-- Supplied material follows --
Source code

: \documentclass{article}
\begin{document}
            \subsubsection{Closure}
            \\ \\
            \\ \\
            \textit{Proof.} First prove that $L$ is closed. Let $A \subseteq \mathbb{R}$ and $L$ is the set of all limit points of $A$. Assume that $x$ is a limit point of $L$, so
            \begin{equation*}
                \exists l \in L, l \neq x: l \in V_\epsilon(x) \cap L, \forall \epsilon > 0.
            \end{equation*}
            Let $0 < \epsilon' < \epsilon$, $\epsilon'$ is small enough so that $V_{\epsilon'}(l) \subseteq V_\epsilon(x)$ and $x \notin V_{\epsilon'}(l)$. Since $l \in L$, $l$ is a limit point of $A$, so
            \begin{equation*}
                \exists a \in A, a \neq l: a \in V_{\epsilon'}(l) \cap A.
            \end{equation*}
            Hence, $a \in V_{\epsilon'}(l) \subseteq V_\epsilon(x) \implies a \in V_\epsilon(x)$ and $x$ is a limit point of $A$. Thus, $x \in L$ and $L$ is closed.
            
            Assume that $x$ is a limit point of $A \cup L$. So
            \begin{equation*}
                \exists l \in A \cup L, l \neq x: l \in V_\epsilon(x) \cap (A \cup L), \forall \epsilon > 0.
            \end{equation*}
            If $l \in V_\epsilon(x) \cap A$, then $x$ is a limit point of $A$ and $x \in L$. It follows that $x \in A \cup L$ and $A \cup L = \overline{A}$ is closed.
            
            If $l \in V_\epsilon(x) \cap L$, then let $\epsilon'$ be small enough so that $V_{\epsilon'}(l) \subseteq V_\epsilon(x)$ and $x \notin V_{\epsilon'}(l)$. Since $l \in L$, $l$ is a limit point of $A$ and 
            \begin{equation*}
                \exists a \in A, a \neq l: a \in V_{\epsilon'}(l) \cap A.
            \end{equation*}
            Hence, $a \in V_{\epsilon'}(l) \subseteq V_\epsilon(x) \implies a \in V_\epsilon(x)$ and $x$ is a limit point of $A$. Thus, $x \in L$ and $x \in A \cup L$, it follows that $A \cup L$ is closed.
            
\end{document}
-- Supplied material concluded --
• Problem description
Reply with nothing but the number of lines in the data above that contain "forall".

• Task output
2